### TASK DETAILS
Write out exactly the lines from the start of the entries through the one that contains "### 🚀 What I Do", including both.

### SOURCE DATA
_____

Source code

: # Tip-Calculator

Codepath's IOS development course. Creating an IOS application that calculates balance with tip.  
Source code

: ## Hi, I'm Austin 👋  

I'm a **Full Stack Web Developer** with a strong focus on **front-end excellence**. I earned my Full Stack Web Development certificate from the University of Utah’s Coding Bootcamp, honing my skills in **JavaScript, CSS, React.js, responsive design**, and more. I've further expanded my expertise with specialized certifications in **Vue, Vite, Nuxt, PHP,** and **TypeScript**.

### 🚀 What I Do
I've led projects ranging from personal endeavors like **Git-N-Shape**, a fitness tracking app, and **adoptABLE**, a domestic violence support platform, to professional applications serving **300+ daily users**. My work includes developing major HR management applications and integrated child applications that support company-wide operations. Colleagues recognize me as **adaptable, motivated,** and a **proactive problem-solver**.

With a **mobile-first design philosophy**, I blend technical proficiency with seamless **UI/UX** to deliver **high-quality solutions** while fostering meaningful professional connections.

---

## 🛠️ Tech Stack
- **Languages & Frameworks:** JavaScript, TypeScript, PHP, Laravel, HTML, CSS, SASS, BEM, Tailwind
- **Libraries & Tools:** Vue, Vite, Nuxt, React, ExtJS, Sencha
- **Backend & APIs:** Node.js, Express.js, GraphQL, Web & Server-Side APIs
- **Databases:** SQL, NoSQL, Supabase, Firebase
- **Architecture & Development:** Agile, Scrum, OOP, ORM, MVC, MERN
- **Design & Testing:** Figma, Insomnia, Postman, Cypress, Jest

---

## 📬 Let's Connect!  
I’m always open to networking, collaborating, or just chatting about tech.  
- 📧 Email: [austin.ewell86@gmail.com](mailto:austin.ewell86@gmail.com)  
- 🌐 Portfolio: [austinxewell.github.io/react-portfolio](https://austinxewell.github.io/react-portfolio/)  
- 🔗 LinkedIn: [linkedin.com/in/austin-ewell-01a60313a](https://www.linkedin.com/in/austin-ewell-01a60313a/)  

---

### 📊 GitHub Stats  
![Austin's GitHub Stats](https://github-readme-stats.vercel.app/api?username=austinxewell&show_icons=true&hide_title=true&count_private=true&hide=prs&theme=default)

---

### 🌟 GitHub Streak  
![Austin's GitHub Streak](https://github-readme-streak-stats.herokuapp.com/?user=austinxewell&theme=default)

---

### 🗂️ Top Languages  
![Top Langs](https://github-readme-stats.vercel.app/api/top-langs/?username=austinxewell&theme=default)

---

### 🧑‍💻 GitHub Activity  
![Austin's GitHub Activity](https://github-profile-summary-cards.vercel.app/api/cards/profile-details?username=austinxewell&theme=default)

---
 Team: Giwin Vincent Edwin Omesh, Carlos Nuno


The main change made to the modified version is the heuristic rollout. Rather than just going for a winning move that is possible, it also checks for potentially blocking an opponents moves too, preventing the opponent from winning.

_____

### SOLUTION FOR THIS PROBLEM
Source code

: # Tip-Calculator

Codepath's IOS development course. Creating an IOS application that calculates balance with tip.  
Source code

: ## Hi, I'm Austin 👋  

I'm a **Full Stack Web Developer** with a strong focus on **front-end excellence**. I earned my Full Stack Web Development certificate from the University of Utah’s Coding Bootcamp, honing my skills in **JavaScript, CSS, React.js, responsive design**, and more. I've further expanded my expertise with specialized certifications in **Vue, Vite, Nuxt, PHP,** and **TypeScript**.

### 🚀 What I Do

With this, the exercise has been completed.